How to Explain Terrorism to your Child?



As parents, there is a constant temptation to shield our children from bad news. But sometimes, and in particular with acts of terrorism, bad news is unavoidable - it’s in on television, it’s on social media, and it’s on our minds.

Experts from the Royal College of Psychiatrists have advised that parents should be honest with their children about the Manchester terror attack. "We would not advise hiding your child from what may be on the news or social media," said Dr Bernadka Dubicka, chairwoman-elect of RCP's child and adolescent psychiatry faculty. "They will inevitably learn about it from their friends, so it's best to be honest with them about what has happened.

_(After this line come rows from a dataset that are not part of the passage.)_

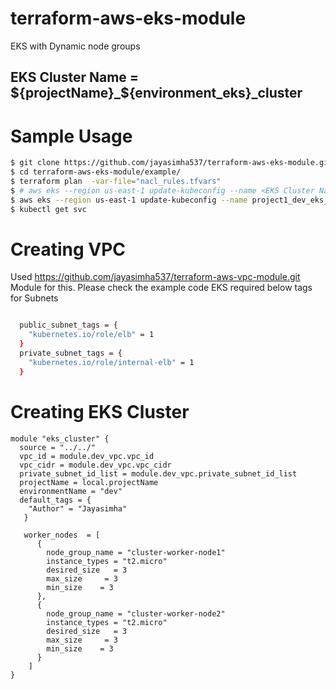 # terraform-aws-eks-module
EKS with Dynamic node groups
## EKS Cluster Name = ${projectName}_${environment_eks}_cluster
# Sample Usage
```sh
$ git clone https://github.com/jayasimha537/terraform-aws-eks-module.git
$ cd terraform-aws-eks-module/example/
$ terraform plan  -var-file="nacl_rules.tfvars"
$ # aws eks --region us-east-1 update-kubeconfig --name <EKS Cluster Name>
$ aws eks --region us-east-1 update-kubeconfig --name project1_dev_eks_cluster
$ kubectl get svc
```

# Creating VPC 
Used https://github.com/jayasimha537/terraform-aws-vpc-module.git Module for this. Please check the example code
EKS required below tags for Subnets
```sh

  public_subnet_tags = {
    "kubernetes.io/role/elb" = 1
  }
  private_subnet_tags = {
    "kubernetes.io/role/internal-elb" = 1
  }
```
# Creating EKS Cluster
```Sh
module "eks_cluster" {
  source = "../../"
  vpc_id = module.dev_vpc.vpc_id
  vpc_cidr = module.dev_vpc.vpc_cidr
  private_subnet_id_list = module.dev_vpc.private_subnet_id_list
  projectName = local.projectName
  environmentName = "dev"
  default_tags = {
    "Author" = "Jayasimha"
   }
   
   worker_nodes  = [
      {
        node_group_name = "cluster-worker-node1"
        instance_types = "t2.micro"
        desired_size   = 3
        max_size     = 3
        min_size    = 3
      },
      {
        node_group_name = "cluster-worker-node2"
        instance_types = "t2.micro"
        desired_size   = 3
        max_size     = 3
        min_size    = 3
      }
    ]
}
```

Yet how exactly do you go about explaining to a young child that 22 people have been murdered at a concert?

Language Matters

For children of all ages, the most important thing is to reassure them that they are safe. Don’t get into the political context with primary-aged children. That may come up in conversation with older children, but the importance at any age is offering the reassurance that they are safe.

For pre-school children, use concrete language: don’t say “This person went to sleep” or “We’ve lost that person” - because that could instil fear or anxiety in that child about going to sleep. And what does lost mean? They’re lost at the shops? Be accurate and mindful of the impact of your language.

Age-appropriate conversations

For pre-school, think about how much exposure they’ve had. Maybe they’ve overheard the news, so the conversation could be quite brief: acknowledge what has happened, and say that lots of people have died as a result of a really bad incident. You can say that we don’t know why this has happened.

As the parent or teacher or carer, the most important part is to offer reassurance: this is very unusual, there are lots of safety checks in place to protect us.

Use age-appropriate language, and be aware of what your child understands: do they really know what “died” means? It’s usually not until the age of 5 or 6 that children understand that death is permanent.

With primary school, the majority will understand what “dead” means. So it may be that you can add details - you may be able to sit down and watch the 6 o’clock news together.
The perpetrators

You should talk about a bad action or behaviour - not bad people. Ms Allen explains: “A lot of our work is with families bereaved through murder.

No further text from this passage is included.